*Exercise*: With the pictures excluded, reproduce all of the data exactly.

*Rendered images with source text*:
= = = =
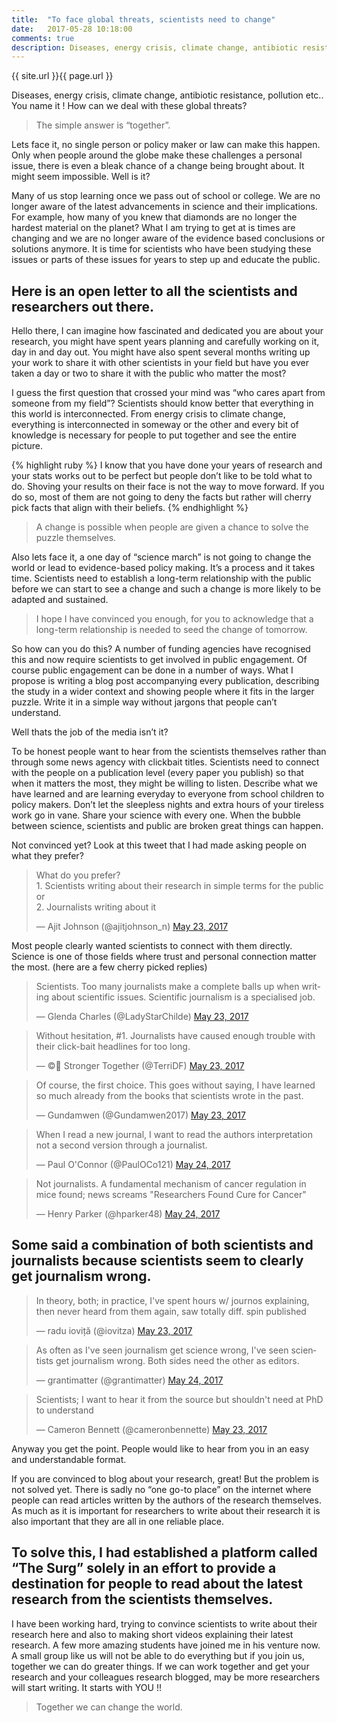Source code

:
 ```yaml
---
title:  "To face global threats, scientists need to change"
date:   2017-05-28 10:18:00
comments: true
description: Diseases, energy crisis, climate change, antibiotic resistance, pollution etc.. You name it ! How can we deal with these global threats?
---
```


{{ site.url }}{{ page.url }}

Diseases, energy crisis, climate change, antibiotic resistance, pollution etc.. You name it ! How can we deal with these global threats?

> The simple answer is “together”.

Lets face it, no single person or policy maker or law can make this happen. Only when people around the globe make these challenges a personal issue, there is even a bleak chance of a change being brought about. It might seem impossible. Well is it?

Many of us stop learning once we pass out of school or college. We are no longer aware of the latest advancements in science and their implications. For example, how many of you knew that diamonds are no longer the hardest material on the planet? What I am trying to get at is times are changing and we are no longer aware of the evidence based conclusions or solutions anymore. It is time for scientists who have been studying these issues or parts of these issues for years to step up and educate the public.

## **Here is an open letter to all the scientists and researchers out there.**

Hello there, I can imagine how fascinated and dedicated you are about your research, you might have spent years planning and carefully working on it, day in and day out. You might have also spent several months writing up your work to share it with other scientists in your field but have you ever taken a day or two to share it with the public who matter the most?

I guess the first question that crossed your mind was “who cares apart from someone from my field”? Scientists should know better that everything in this world is interconnected. From energy crisis to climate change, everything is interconnected in someway or the other and every bit of knowledge is necessary for people to put together and see the entire picture.

{% highlight ruby %}
I know that you have done your years of research and your stats works out to be perfect but people don’t like to be told what to do. Shoving your results on their face is not the way to move forward. If you do so, most of them are not going to deny the facts but rather will cherry pick facts that align with their beliefs.
{% endhighlight %}

> A change is possible when people are given a chance to solve the puzzle themselves.

Also lets face it, a one day of “science march” is not going to change the world or lead to evidence-based policy making. It’s a process and it takes time. Scientists need to establish a long-term relationship with the public before we can start to see a change and such a change is more likely to be adapted and sustained.

> I hope I have convinced you enough, for you to acknowledge that a long-term relationship is needed to seed the change of tomorrow.

So how can you do this? A number of funding agencies have recognised this and now require scientists to get involved in public engagement. Of course public engagement can be done in a number of ways. What I propose is writing a blog post accompanying every publication, describing the study in a wider context and showing people where it fits in the larger puzzle. Write it in a simple way without jargons that people can’t understand.

Well thats the job of the media isn’t it?

To be honest people want to hear from the scientists themselves rather than through some news agency with clickbait titles. Scientists need to connect with the people on a publication level (every paper you publish) so that when it matters the most, they might be willing to listen. Describe what we have learned and are learning everyday to everyone from school children to policy makers. Don’t let the sleepless nights and extra hours of your tireless work go in vane. Share your science with every one. When the bubble between science, scientists and public are broken great things can happen.

Not convinced yet? Look at this tweet that I had made asking people on what they prefer?

<blockquote class="twitter-tweet"><p lang="en" dir="ltr">What do you prefer?<br>1. Scientists writing about their research in simple terms for the public or<br>2. Journalists writing about it</p>&mdash; Ajit Johnson (@ajitjohnson_n) <a href="https://twitter.com/ajitjohnson_n/status/867051353130119169?ref_src=twsrc%5Etfw">May 23, 2017</a></blockquote> <script async src="https://platform.twitter.com/widgets.js" charset="utf-8"></script>

Most people clearly wanted scientists to connect with them directly. Science is one of those fields where trust and personal connection matter the most. (here are a few cherry picked replies)

<blockquote class="twitter-tweet"><p lang="en" dir="ltr">Scientists. Too many journalists make a complete balls up when writing about scientific issues. Scientific journalism is a specialised job.</p>&mdash; Glenda Charles (@LadyStarChilde) <a href="https://twitter.com/LadyStarChilde/status/867058876994076672?ref_src=twsrc%5Etfw">May 23, 2017</a></blockquote> <script async src="https://platform.twitter.com/widgets.js" charset="utf-8"></script>

<blockquote class="twitter-tweet"><p lang="en" dir="ltr">Without hesitation, #1. Journalists have caused enough trouble with their click-bait headlines for too long.</p>&mdash; ©️🌊 Stronger Together (@TerriDF) <a href="https://twitter.com/TerriDF/status/867061189699915778?ref_src=twsrc%5Etfw">May 23, 2017</a></blockquote> <script async src="https://platform.twitter.com/widgets.js" charset="utf-8"></script>

<blockquote class="twitter-tweet"><p lang="en" dir="ltr">Of course, the first choice. This goes without saying, I have learned so much already from the books that scientists wrote in the past.</p>&mdash; Gundamwen (@Gundamwen2017) <a href="https://twitter.com/Gundamwen2017/status/867064980838825985?ref_src=twsrc%5Etfw">May 23, 2017</a></blockquote> <script async src="https://platform.twitter.com/widgets.js" charset="utf-8"></script>

<blockquote class="twitter-tweet"><p lang="en" dir="ltr">When I read a new journal, I want to read the authors interpretation not a second version through a journalist.</p>&mdash; Paul O&#39;Connor (@PaulOCo121) <a href="https://twitter.com/PaulOCo121/status/867335930327203840?ref_src=twsrc%5Etfw">May 24, 2017</a></blockquote> <script async src="https://platform.twitter.com/widgets.js" charset="utf-8"></script>

<blockquote class="twitter-tweet"><p lang="en" dir="ltr">Not journalists. A fundamental mechanism of cancer regulation in mice found; news screams &quot;Researchers Found Cure for Cancer&quot;</p>&mdash; Henry Parker (@hparker48) <a href="https://twitter.com/hparker48/status/867360426899587072?ref_src=twsrc%5Etfw">May 24, 2017</a></blockquote> <script async src="https://platform.twitter.com/widgets.js" charset="utf-8"></script>


## **Some said a combination of both scientists and journalists because scientists seem to clearly get journalism wrong.**


<blockquote class="twitter-tweet"><p lang="en" dir="ltr">In theory, both; in practice, I&#39;ve spent hours w/ journos explaining, then never heard from them again, saw totally diff. spin published</p>&mdash; radu ioviță (@iovitza) <a href="https://twitter.com/iovitza/status/867056795789000704?ref_src=twsrc%5Etfw">May 23, 2017</a></blockquote> <script async src="https://platform.twitter.com/widgets.js" charset="utf-8"></script>

<blockquote class="twitter-tweet"><p lang="en" dir="ltr">As often as I&#39;ve seen journalism get science wrong, I&#39;ve seen scientists get journalism wrong. Both sides need the other as editors.</p>&mdash; grantimatter (@grantimatter) <a href="https://twitter.com/grantimatter/status/867352384967774208?ref_src=twsrc%5Etfw">May 24, 2017</a></blockquote> <script async src="https://platform.twitter.com/widgets.js" charset="utf-8"></script>

<blockquote class="twitter-tweet"><p lang="en" dir="ltr">Scientists; I want to hear it from the source but shouldn&#39;t need at PhD to understand</p>&mdash; Cameron Bennett (@cameronbennette) <a href="https://twitter.com/cameronbennette/status/867097657533181952?ref_src=twsrc%5Etfw">May 23, 2017</a></blockquote> <script async src="https://platform.twitter.com/widgets.js" charset="utf-8"></script>

Anyway you get the point. People would like to hear from you in an easy and understandable format.

If you are convinced to blog about your research, great! But the problem is not solved yet. There is sadly no “one go-to place” on the internet where people can read articles written by the authors of the research themselves. As much as it is important for researchers to write about their research it is also important that they are all in one reliable place.

## **To solve this, I had established a platform called “The Surg” solely in an effort to provide a destination for people to read about the latest research from the scientists themselves.**

I have been working hard, trying to convince scientists to write about their research here and also to making short videos explaining their latest research. A few more amazing students have joined me in his venture now. A small group like us will not be able to do everything but if you join us, together we can do greater things. If we can work together and get your research and your colleagues research blogged, may be more researchers will start writing. It starts with YOU !!

> Together we can change the world.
= = = =
*Expected answer*:
Source code

:
 ```yaml
---
title:  "To face global threats, scientists need to change"
date:   2017-05-28 10:18:00
comments: true
description: Diseases, energy crisis, climate change, antibiotic resistance, pollution etc.. You name it ! How can we deal with these global threats?
---
```


{{ site.url }}{{ page.url }}

Diseases, energy crisis, climate change, antibiotic resistance, pollution etc.. You name it ! How can we deal with these global threats?

> The simple answer is “together”.

Lets face it, no single person or policy maker or law can make this happen. Only when people around the globe make these challenges a personal issue, there is even a bleak chance of a change being brought about. It might seem impossible. Well is it?

Many of us stop learning once we pass out of school or college. We are no longer aware of the latest advancements in science and their implications. For example, how many of you knew that diamonds are no longer the hardest material on the planet? What I am trying to get at is times are changing and we are no longer aware of the evidence based conclusions or solutions anymore. It is time for scientists who have been studying these issues or parts of these issues for years to step up and educate the public.

## **Here is an open letter to all the scientists and researchers out there.**

Hello there, I can imagine how fascinated and dedicated you are about your research, you might have spent years planning and carefully working on it, day in and day out. You might have also spent several months writing up your work to share it with other scientists in your field but have you ever taken a day or two to share it with the public who matter the most?

I guess the first question that crossed your mind was “who cares apart from someone from my field”? Scientists should know better that everything in this world is interconnected. From energy crisis to climate change, everything is interconnected in someway or the other and every bit of knowledge is necessary for people to put together and see the entire picture.

{% highlight ruby %}
I know that you have done your years of research and your stats works out to be perfect but people don’t like to be told what to do. Shoving your results on their face is not the way to move forward. If you do so, most of them are not going to deny the facts but rather will cherry pick facts that align with their beliefs.
{% endhighlight %}

> A change is possible when people are given a chance to solve the puzzle themselves.

Also lets face it, a one day of “science march” is not going to change the world or lead to evidence-based policy making. It’s a process and it takes time. Scientists need to establish a long-term relationship with the public before we can start to see a change and such a change is more likely to be adapted and sustained.

> I hope I have convinced you enough, for you to acknowledge that a long-term relationship is needed to seed the change of tomorrow.

So how can you do this? A number of funding agencies have recognised this and now require scientists to get involved in public engagement. Of course public engagement can be done in a number of ways. What I propose is writing a blog post accompanying every publication, describing the study in a wider context and showing people where it fits in the larger puzzle. Write it in a simple way without jargons that people can’t understand.

Well thats the job of the media isn’t it?

To be honest people want to hear from the scientists themselves rather than through some news agency with clickbait titles. Scientists need to connect with the people on a publication level (every paper you publish) so that when it matters the most, they might be willing to listen. Describe what we have learned and are learning everyday to everyone from school children to policy makers. Don’t let the sleepless nights and extra hours of your tireless work go in vane. Share your science with every one. When the bubble between science, scientists and public are broken great things can happen.

Not convinced yet? Look at this tweet that I had made asking people on what they prefer?

<blockquote class="twitter-tweet"><p lang="en" dir="ltr">What do you prefer?<br>1. Scientists writing about their research in simple terms for the public or<br>2. Journalists writing about it</p>&mdash; Ajit Johnson (@ajitjohnson_n) <a href="https://twitter.com/ajitjohnson_n/status/867051353130119169?ref_src=twsrc%5Etfw">May 23, 2017</a></blockquote> <script async src="https://platform.twitter.com/widgets.js" charset="utf-8"></script>

Most people clearly wanted scientists to connect with them directly. Science is one of those fields where trust and personal connection matter the most. (here are a few cherry picked replies)

<blockquote class="twitter-tweet"><p lang="en" dir="ltr">Scientists. Too many journalists make a complete balls up when writing about scientific issues. Scientific journalism is a specialised job.</p>&mdash; Glenda Charles (@LadyStarChilde) <a href="https://twitter.com/LadyStarChilde/status/867058876994076672?ref_src=twsrc%5Etfw">May 23, 2017</a></blockquote> <script async src="https://platform.twitter.com/widgets.js" charset="utf-8"></script>

<blockquote class="twitter-tweet"><p lang="en" dir="ltr">Without hesitation, #1. Journalists have caused enough trouble with their click-bait headlines for too long.</p>&mdash; ©️🌊 Stronger Together (@TerriDF) <a href="https://twitter.com/TerriDF/status/867061189699915778?ref_src=twsrc%5Etfw">May 23, 2017</a></blockquote> <script async src="https://platform.twitter.com/widgets.js" charset="utf-8"></script>

<blockquote class="twitter-tweet"><p lang="en" dir="ltr">Of course, the first choice. This goes without saying, I have learned so much already from the books that scientists wrote in the past.</p>&mdash; Gundamwen (@Gundamwen2017) <a href="https://twitter.com/Gundamwen2017/status/867064980838825985?ref_src=twsrc%5Etfw">May 23, 2017</a></blockquote> <script async src="https://platform.twitter.com/widgets.js" charset="utf-8"></script>

<blockquote class="twitter-tweet"><p lang="en" dir="ltr">When I read a new journal, I want to read the authors interpretation not a second version through a journalist.</p>&mdash; Paul O&#39;Connor (@PaulOCo121) <a href="https://twitter.com/PaulOCo121/status/867335930327203840?ref_src=twsrc%5Etfw">May 24, 2017</a></blockquote> <script async src="https://platform.twitter.com/widgets.js" charset="utf-8"></script>

<blockquote class="twitter-tweet"><p lang="en" dir="ltr">Not journalists. A fundamental mechanism of cancer regulation in mice found; news screams &quot;Researchers Found Cure for Cancer&quot;</p>&mdash; Henry Parker (@hparker48) <a href="https://twitter.com/hparker48/status/867360426899587072?ref_src=twsrc%5Etfw">May 24, 2017</a></blockquote> <script async src="https://platform.twitter.com/widgets.js" charset="utf-8"></script>


## **Some said a combination of both scientists and journalists because scientists seem to clearly get journalism wrong.**


<blockquote class="twitter-tweet"><p lang="en" dir="ltr">In theory, both; in practice, I&#39;ve spent hours w/ journos explaining, then never heard from them again, saw totally diff. spin published</p>&mdash; radu ioviță (@iovitza) <a href="https://twitter.com/iovitza/status/867056795789000704?ref_src=twsrc%5Etfw">May 23, 2017</a></blockquote> <script async src="https://platform.twitter.com/widgets.js" charset="utf-8"></script>

<blockquote class="twitter-tweet"><p lang="en" dir="ltr">As often as I&#39;ve seen journalism get science wrong, I&#39;ve seen scientists get journalism wrong. Both sides need the other as editors.</p>&mdash; grantimatter (@grantimatter) <a href="https://twitter.com/grantimatter/status/867352384967774208?ref_src=twsrc%5Etfw">May 24, 2017</a></blockquote> <script async src="https://platform.twitter.com/widgets.js" charset="utf-8"></script>

<blockquote class="twitter-tweet"><p lang="en" dir="ltr">Scientists; I want to hear it from the source but shouldn&#39;t need at PhD to understand</p>&mdash; Cameron Bennett (@cameronbennette) <a href="https://twitter.com/cameronbennette/status/867097657533181952?ref_src=twsrc%5Etfw">May 23, 2017</a></blockquote> <script async src="https://platform.twitter.com/widgets.js" charset="utf-8"></script>

Anyway you get the point. People would like to hear from you in an easy and understandable format.

If you are convinced to blog about your research, great! But the problem is not solved yet. There is sadly no “one go-to place” on the internet where people can read articles written by the authors of the research themselves. As much as it is important for researchers to write about their research it is also important that they are all in one reliable place.

## **To solve this, I had established a platform called “The Surg” solely in an effort to provide a destination for people to read about the latest research from the scientists themselves.**

I have been working hard, trying to convince scientists to write about their research here and also to making short videos explaining their latest research. A few more amazing students have joined me in his venture now. A small group like us will not be able to do everything but if you join us, together we can do greater things. If we can work together and get your research and your colleagues research blogged, may be more researchers will start writing. It starts with YOU !!

> Together we can change the world.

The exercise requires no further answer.